These suggestions have been dropped by the suggestor or rejected by staff.

Deleted member 6093

Damage rating should be based on combat role and effectivenelss, not size.

My reasoning:
Smaller ships, within reason, could have higher damage tiers based on combat role.
Bigger does not universally equal better.
Star wars is not a good point of reference for starships either.
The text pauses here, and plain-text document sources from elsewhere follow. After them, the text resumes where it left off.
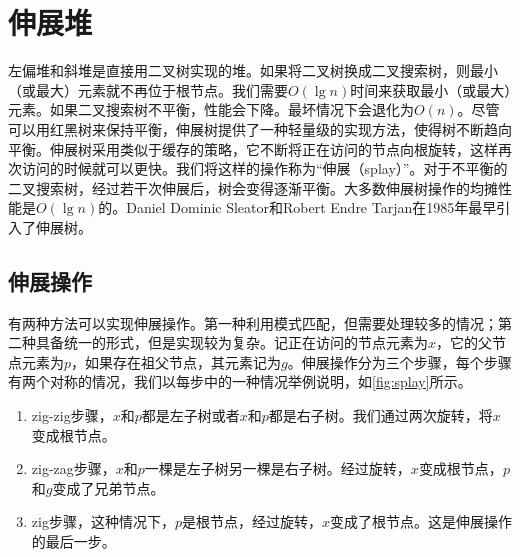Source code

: \documentclass[b5paper]{ctexart}
\begin{document}
\section{伸展堆}
\label{splayheap} 

左偏堆和斜堆是直接用二叉树实现的堆。如果将二叉树换成二叉搜索树，则最小（或最大）元素就不再位于根节点。我们需要$O(\lg n)$时间来获取最小（或最大）元素。如果二叉搜索树不平衡，性能会下降。最坏情况下会退化为$O(n)$。尽管可以用红黑树来保持平衡，伸展树提供了一种轻量级的实现方法，使得树不断趋向平衡。伸展树采用类似于缓存的策略，它不断将正在访问的节点向根旋转，这样再次访问的时候就可以更快。我们将这样的操作称为“伸展（splay）”。对于不平衡的二叉搜索树，经过若干次伸展后，树会变得逐渐平衡。大多数伸展树操作的均摊性能是$O(\lg n)$的。Daniel Dominic Sleator和Robert Endre Tarjan在1985年最早引入了伸展树\cite{wiki-splay-tree}\cite{self-adjusting-trees}。

\subsection{伸展操作}

有两种方法可以实现伸展操作。第一种利用模式匹配，但需要处理较多的情况；第二种具备统一的形式，但是实现较为复杂。记正在访问的节点元素为$x$，它的父节点元素为$p$，如果存在祖父节点，其元素记为$g$。伸展操作分为三个步骤，每个步骤有两个对称的情况，我们以每步中的一种情况举例说明，如\cref{fig:splay}所示。

\begin{enumerate}
\item zig-zig步骤，$x$和$p$都是左子树或者$x$和$p$都是右子树。我们通过两次旋转，将$x$变成根节点。

\item zig-zag步骤，$x$和$p$一棵是左子树另一棵是右子树。经过旋转，$x$变成根节点，$p$和$g$变成了兄弟节点。

\item zig步骤，这种情况下，$p$是根节点，经过旋转，$x$变成了根节点。这是伸展操作的最后一步。
\end{enumerate}
\end{document}
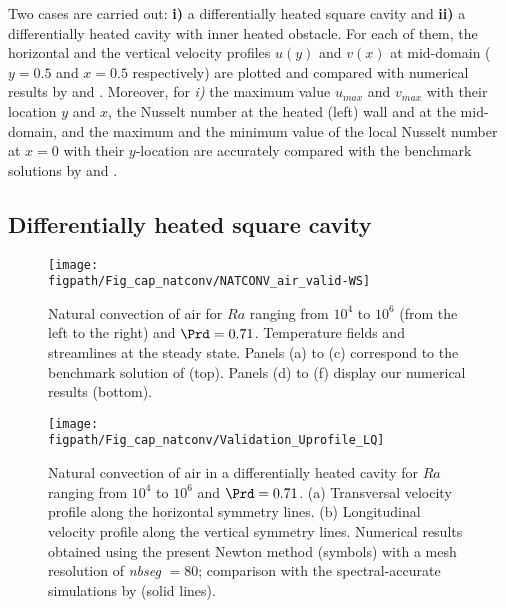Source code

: Two cases are carried out: \textbf{ i)} a differentially heated square cavity and \textbf{ ii)} a differentially heated cavity with inner heated obstacle.
For each of them, the horizontal and the vertical velocity profiles $u(y)$ and $v(x)$ at mid-domain ($y=0.5$ and $x=0.5$ respectively) are plotted and compared with numerical results by \cite{LeQuere91} and \cite{Raluca2013}. 
Moreover, for \textit{ i)} the maximum value $u_{max}$ and $v_{max}$ with their location $y$ and $x$, the Nusselt number at the heated (left) wall and  at the mid-domain, and the maximum and the minimum value of the local Nusselt number at $x=0$ with their $y$-location are accurately compared with the benchmark solutions by \cite{de1983natural} and \cite{LeQuere91}.

\subsection{Differentially heated square cavity} \label{sub-diff-heated}

\begin{figure}
	\begin{center}
		\texttt{[image: \\figpath/Fig\_cap\_natconv/NATCONV\_air\_valid-WS]} 
	\end{center}
	\caption{Natural convection of air for $Ra$ ranging from $10^4$ to $10^6$ (from the left to the right) and $\Prd = 0.71$. Temperature fields and streamlines at the steady state. Panels (a) to (c) correspond to the benchmark solution of \cite{Wakashima-2004} (top). Panels (d) to (f) display our numerical results (bottom).}
	\label{fig-natconv-field}
\end{figure}


\begin{figure}
	\begin{center}
		\texttt{[image: \\figpath/Fig\_cap\_natconv/Validation\_Uprofile\_LQ]} 
	\end{center}
	\caption{Natural convection of air in a differentially heated cavity for $Ra$ ranging from $10^4$ to $10^6$ and $\Prd = 0.71$. (a) Transversal velocity profile along the  horizontal symmetry lines. (b) Longitudinal velocity profile along the vertical symmetry lines. Numerical results obtained using the present Newton method (symbols) with a mesh resolution of {\em nbseg} $=80$; comparison with the spectral-accurate simulations by \cite{LeQuere91} (solid lines).}
	\label{fig-T1-prof}
\end{figure}



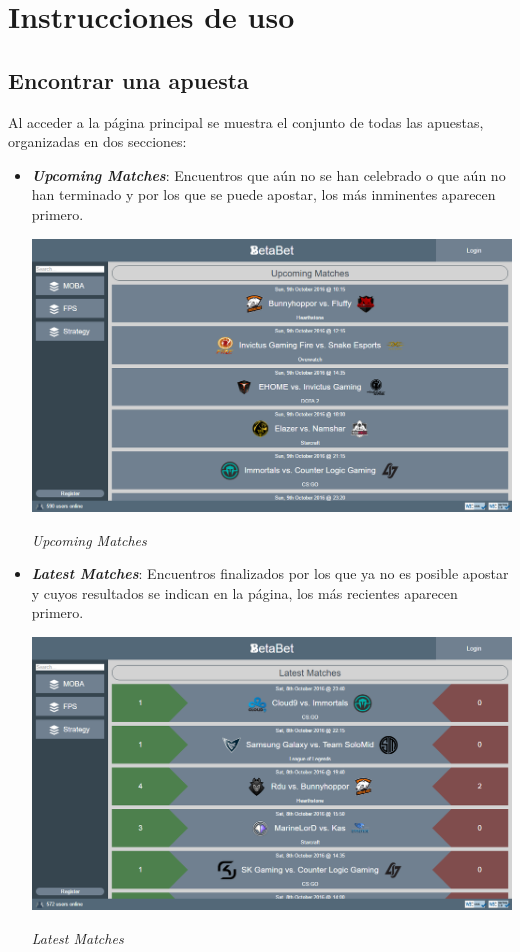 \documentclass{article}
\begin{document}
\section{Instrucciones de uso}
\subsection{Encontrar una apuesta}
Al acceder a la página principal se muestra el conjunto de todas las apuestas, organizadas en dos secciones:
\begin{itemize}
    \item\textbf{\textit{Upcoming Matches}}: Encuentros que aún no se han celebrado o que aún no han terminado y por los que se puede apostar, los más inminentes aparecen primero.
    \smallskip\newline
    \begin{minipage}{\linewidth}
        \centering
        \captionsetup{type=figure}
        \includegraphics[width=.9\linewidth]{fig1}
        \caption{\textit{Upcoming Matches}}
        \label{fig:fig1}
    \end{minipage}
    \item\textbf{\textit{Latest Matches}}: Encuentros finalizados por los que ya no es posible apostar y cuyos resultados se indican en la página, los más recientes aparecen primero.\
    \smallskip\newline
    \begin{minipage}{\linewidth}
        \centering
        \captionsetup{type=figure}
        \includegraphics[width=.9\linewidth]{fig2}
        \caption{\textit{Latest Matches}}
        \label{fig:fig2}
    \end{minipage}
\end{itemize}
\end{document}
I will admit, I'm more of a Hard-Scifi fan, but even this seems to be a bit weird.
This suggestion has been closed. Votes are no longer accepted.
I think this is all about how we adjudicate DR. DR is just about armor and achieving a kill if I understand right. A bigger ship wouldn't universally be better say a massive civilian freighter probably won't have a higher DR than a smaller warship. That said warship to warship, I don't see why size can't be a good shorthand for DR.
Frost made a good point in Discord that we might be better off using armor thickness/pentation instead of size.
I think in the end it's less pure size but a combination of factors. Armor thickness, redundant systems, structural integrity, and stuff like that. I don't know if I suggest a change in DR but at least making note that a civilian ship or a ship that wasn't made from the ground up to be a combat ship probably won't have the same DR as a Military vessel.
That said, DR doesn't really prove combat effectiveness. It's not really one to one like that. Ships still have to consider their specific role in a fleet. A carrier isn't going to be a match for a smaller gunship in a stand up fight, but that carrier has fighter wings that they can send at the gunship and kill it before it gets close enough to use its weapons.
DR is just a question of what happens once the attack successfully penetrants all of the ships defenses and stuff.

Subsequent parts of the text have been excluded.